VAT reform benefits foreign businesses in China
2017-10-04
Xinhua
DALIAN — It’s 10 pm and a group of diners are enjoying sushi and sashimi in a Japanese restaurant in Dalian, Northeast China’s Liaoning province.
A regular customer, Jun Takagi, comes in, orders a hot pot, and begins chatting with owner Sun Xiangqun. To Jun, the flavor and quality of the food is comparable to what he eats back home in Japan, but the price is much lower.
“My husband and I went to Japan to study Japanese cuisine several years ago. After we returned, we opened a restaurant in Dalian because the operation costs had dropped a lot after the tax reform,” Sun said.
Before May last year, when a nationwide tax reform was implemented replacing all business taxes with value-added tax, Sun’s restaurant paid 16,000 yuan (about $2,400) in business tax each month. Now, they only pay about 10,000 yuan, saving them up to 72,000 yuan every year.
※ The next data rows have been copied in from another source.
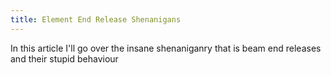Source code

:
 ```yaml
---
title: Element End Release Shenanigans
---
```

In this article I'll go over the insane shenaniganry that is beam end releases and their stupid behaviour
Takagi hadn’t thought Chinese tax reform would affect him. He came to China four months ago to work at the Dalian branch of TOSTEM, a Japanese construction material company, and has already seen his company’s business costs drop considerably after the tax reform. Consumers have also benefited — they can buy the same commodities at lower prices.
It is estimated that businesses in Dalian’s four major sectors — construction, property, finance and services — have been exempted from 1.8 billion yuan in taxes. The service sector alone saw its tax burden fall by 38.7 percent from a year ago.
Across the country, this most significant tax overhaul in China for two decades has saved businesses a total of 1.6 trillion yuan in taxes since it was first introduced in 2012. From May 2016 to June 2017, taxes were reduced by over 850 billion yuan.
Simon Stephan, manager of Thyssenkrupp China, a Germany-based engineering company, wanted to know if the procedures for VAT invoices have been simplified.
He was more than surprised to find out that it can be done in seconds simply by scanning a QR code. “It used to take more than ten minutes. It’s unbelievable,” he said.
An accountant at Panasonic Appliances Air-conditioning and Refrigeration (Dalian) Co. Ltd. said the company’s tax burden has been lowered by 35 percent over the past year. With a new round of tax reform on the way, the company expects to see its profits and competitiveness grow even further.
For Takagi, lower business costs in China contributes to the stable operation of the mother group in Japan.
“Our revenue in Japan dropped by 10 percent year on year in 2016, that gap was filled by an increase in profit in China,” he said. “The operation of software development became much easier after the VAT reform, so our group decided to expand investment in the Chinese market.”
US citizen Nevin Chen has been living in China for a decade. As the tax manager of Intel Asia Pacific, he has witnessed the improvement of China’s tax system. “I am confident in China’s future,” he said.